Definition at line 851 of file LALInferenceClusteredKDE.c.

◆ mask_data()

gsl_matrix * mask_data ( gsl_matrix *  data,
INT4 mask 
)

Generate a new matrix by masking an existing one.

Allocate and fill a new GSL matrix by masking an existing one.

Parameters
[in]dataGSL matrix whose rows will be masked.
[in]mask0/1 array with length equal to the number of rows in data.
Returns
A new GSL matrix constaining only the masked data.

Definition at line 955 of file LALInferenceClusteredKDE.c.

◆ accumulate_vectors()

void accumulate_vectors ( gsl_matrix **  mat_ptr,
gsl_vector *  vec 
)

Add a vector to the end of a matrix, allocating if necessary.

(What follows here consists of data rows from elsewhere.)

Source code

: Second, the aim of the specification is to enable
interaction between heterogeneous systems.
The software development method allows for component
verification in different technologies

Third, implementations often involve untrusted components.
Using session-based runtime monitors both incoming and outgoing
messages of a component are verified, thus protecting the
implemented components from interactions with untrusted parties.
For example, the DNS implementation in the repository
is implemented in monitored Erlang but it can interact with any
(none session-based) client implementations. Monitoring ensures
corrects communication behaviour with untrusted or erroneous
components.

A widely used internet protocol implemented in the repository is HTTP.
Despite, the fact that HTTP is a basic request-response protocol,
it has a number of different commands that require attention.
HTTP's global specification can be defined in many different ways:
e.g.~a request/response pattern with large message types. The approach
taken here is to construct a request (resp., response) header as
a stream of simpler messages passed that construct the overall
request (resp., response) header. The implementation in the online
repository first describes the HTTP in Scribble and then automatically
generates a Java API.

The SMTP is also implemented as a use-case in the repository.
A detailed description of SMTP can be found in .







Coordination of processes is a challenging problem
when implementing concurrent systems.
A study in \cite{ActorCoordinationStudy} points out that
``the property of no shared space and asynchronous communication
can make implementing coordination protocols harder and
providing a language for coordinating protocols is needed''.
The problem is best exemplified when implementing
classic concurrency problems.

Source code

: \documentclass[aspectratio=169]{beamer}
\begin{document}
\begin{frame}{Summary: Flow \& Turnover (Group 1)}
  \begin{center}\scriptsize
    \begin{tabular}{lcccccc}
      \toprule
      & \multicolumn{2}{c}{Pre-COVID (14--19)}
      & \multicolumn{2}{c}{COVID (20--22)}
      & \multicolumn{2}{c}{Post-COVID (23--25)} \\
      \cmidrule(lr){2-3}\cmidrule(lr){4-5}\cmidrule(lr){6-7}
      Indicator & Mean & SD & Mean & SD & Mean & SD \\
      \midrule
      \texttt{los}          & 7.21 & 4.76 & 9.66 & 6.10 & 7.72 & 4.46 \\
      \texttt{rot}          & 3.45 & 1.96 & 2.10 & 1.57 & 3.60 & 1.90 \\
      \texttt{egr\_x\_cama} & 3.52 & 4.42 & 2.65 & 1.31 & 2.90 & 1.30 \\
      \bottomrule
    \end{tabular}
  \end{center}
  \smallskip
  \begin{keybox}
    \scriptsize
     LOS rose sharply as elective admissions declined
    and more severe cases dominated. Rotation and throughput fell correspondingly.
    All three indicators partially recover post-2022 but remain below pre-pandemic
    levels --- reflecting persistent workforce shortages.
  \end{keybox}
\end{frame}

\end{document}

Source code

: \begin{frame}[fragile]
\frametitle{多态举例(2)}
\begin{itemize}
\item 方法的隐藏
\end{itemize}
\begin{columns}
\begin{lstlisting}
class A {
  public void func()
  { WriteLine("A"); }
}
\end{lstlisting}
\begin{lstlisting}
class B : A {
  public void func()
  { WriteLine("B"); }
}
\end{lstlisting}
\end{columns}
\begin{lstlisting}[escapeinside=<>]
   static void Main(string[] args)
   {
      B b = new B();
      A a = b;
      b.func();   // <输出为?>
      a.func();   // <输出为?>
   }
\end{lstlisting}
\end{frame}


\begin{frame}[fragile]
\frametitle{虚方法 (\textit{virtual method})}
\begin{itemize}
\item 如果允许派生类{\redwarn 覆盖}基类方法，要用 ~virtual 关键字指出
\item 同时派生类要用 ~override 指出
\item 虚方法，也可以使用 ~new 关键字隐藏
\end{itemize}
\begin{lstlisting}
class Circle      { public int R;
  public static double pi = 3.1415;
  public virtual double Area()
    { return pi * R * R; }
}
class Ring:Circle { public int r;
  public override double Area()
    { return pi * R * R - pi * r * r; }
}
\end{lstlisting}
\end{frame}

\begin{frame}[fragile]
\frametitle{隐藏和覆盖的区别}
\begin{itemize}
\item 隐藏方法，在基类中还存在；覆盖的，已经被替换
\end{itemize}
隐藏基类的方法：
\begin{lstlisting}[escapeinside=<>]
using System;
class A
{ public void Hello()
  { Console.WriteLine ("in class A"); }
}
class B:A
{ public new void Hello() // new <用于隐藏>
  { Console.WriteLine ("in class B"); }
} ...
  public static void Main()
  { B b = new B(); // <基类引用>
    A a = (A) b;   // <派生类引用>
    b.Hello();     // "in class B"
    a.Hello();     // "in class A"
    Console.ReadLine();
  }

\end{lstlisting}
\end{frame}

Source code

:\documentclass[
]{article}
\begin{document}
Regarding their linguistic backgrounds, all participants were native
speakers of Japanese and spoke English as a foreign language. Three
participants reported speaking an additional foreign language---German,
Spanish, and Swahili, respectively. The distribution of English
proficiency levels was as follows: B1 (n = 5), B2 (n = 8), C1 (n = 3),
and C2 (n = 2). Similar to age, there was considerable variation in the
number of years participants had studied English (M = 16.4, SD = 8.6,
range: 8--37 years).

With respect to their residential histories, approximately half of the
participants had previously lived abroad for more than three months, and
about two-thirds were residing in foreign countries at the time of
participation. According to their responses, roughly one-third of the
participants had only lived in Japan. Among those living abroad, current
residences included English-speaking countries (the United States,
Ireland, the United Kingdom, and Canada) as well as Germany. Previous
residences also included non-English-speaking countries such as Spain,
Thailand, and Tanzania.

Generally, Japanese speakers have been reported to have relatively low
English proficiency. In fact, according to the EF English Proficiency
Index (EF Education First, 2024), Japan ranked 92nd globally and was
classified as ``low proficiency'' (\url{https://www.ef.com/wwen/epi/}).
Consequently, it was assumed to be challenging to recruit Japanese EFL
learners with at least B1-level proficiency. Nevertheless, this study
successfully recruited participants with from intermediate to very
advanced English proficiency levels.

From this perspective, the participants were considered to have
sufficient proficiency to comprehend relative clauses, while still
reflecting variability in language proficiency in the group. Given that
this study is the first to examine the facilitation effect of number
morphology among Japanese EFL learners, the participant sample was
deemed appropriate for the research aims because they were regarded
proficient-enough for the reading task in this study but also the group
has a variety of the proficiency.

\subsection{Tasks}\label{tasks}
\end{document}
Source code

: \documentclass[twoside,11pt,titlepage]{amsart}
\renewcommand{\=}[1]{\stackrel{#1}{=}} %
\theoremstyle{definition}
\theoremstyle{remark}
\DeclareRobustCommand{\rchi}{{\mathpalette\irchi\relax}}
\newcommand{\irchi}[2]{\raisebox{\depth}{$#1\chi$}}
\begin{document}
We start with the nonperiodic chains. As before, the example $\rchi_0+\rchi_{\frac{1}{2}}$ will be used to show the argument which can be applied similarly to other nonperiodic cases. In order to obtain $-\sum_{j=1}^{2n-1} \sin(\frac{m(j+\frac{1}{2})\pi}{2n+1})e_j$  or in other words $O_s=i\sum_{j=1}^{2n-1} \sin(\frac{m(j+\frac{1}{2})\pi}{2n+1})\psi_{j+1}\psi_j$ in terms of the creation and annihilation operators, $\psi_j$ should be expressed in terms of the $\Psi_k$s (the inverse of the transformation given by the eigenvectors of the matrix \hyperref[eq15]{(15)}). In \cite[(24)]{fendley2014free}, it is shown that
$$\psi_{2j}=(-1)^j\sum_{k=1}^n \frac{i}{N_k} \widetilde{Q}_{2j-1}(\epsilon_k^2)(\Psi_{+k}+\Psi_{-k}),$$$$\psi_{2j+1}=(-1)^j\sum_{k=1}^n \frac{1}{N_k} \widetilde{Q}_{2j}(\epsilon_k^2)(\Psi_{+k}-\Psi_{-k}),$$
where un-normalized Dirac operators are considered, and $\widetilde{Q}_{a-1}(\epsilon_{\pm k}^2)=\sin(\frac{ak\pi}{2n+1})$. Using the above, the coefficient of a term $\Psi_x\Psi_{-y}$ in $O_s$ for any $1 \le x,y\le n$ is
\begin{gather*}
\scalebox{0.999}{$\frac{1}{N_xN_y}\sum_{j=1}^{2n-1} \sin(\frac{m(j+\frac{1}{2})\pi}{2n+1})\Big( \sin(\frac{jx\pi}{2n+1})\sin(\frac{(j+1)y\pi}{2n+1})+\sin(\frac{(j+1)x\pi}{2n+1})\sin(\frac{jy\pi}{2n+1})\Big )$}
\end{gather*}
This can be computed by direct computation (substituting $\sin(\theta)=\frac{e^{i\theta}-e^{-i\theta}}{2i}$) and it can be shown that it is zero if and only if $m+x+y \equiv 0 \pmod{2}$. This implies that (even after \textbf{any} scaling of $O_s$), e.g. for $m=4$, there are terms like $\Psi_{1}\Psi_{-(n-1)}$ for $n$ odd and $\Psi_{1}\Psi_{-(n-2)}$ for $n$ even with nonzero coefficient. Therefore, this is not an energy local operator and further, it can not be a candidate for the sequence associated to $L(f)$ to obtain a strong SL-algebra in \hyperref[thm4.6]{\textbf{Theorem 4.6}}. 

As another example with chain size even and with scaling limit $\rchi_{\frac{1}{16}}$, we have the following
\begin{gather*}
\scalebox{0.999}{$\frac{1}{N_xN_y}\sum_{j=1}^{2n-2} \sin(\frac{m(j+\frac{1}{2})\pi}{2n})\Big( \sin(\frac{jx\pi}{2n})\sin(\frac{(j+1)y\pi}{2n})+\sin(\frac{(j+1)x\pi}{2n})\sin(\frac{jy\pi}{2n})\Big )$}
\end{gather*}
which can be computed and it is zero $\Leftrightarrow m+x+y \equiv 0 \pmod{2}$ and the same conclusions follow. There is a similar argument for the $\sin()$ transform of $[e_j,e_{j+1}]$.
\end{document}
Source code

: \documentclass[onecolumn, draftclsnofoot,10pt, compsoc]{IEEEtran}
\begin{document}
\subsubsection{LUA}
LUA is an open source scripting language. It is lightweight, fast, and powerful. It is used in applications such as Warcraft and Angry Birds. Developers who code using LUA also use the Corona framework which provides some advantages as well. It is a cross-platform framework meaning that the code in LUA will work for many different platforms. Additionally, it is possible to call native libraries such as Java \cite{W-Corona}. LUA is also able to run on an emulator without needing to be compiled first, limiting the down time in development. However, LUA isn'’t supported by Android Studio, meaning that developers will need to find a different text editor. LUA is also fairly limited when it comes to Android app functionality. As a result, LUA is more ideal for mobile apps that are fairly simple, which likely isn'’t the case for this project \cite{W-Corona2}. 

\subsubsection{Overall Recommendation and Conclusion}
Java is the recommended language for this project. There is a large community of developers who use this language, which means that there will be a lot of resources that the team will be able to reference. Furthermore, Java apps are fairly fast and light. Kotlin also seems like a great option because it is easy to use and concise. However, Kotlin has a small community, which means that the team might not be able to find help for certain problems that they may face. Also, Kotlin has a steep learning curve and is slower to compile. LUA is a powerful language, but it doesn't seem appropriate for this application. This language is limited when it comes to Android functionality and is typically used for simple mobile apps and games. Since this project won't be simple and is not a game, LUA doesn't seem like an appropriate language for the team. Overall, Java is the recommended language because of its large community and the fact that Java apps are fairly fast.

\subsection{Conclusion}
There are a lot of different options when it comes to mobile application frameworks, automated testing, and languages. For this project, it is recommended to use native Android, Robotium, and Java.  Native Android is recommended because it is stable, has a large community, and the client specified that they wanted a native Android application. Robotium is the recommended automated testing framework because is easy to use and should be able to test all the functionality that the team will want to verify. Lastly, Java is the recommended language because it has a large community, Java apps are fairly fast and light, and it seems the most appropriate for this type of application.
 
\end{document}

Utility for acculating vectors in a GSL matrix, allocating if its the first vector to be accumulated.

Parameters
[in]mat_ptrPointer to the GSL matrix to append to.
[in]vecThe vector to append to the matrix pointed to by mat_ptr.
See also
append_vec_to_mat()

Definition at line 996 of file LALInferenceClusteredKDE.c.

◆ append_vec_to_mat()

void append_vec_to_mat ( gsl_matrix **  mat_ptr,
gsl_vector *  vec 
)

Add a vector to the end of a matrix.

Utility for acculating vectors in a GSL matrix.

Parameters
[in]mat_ptrPointer to the GSL matrix to append to.
[in]vecThe vector to append to the matrix pointed to by mat_ptr.

Definition at line 1016 of file LALInferenceClusteredKDE.c.

◆ LALInferenceKmeansDraw()

REAL8 * LALInferenceKmeansDraw ( LALInferenceKmeans kmeans)

Draw a sample from a kmeans-KDE estimate of a distribution.

Draw a random sample from the estimated distribution of a set of points. A cluster from kmeans is picked at random, from which a sample is drawn from the KDE of the cluster.

Parameters
[in]kmeansThe kmeans to draw a sample from.
Returns
An array containing a sample drawn from kmeans.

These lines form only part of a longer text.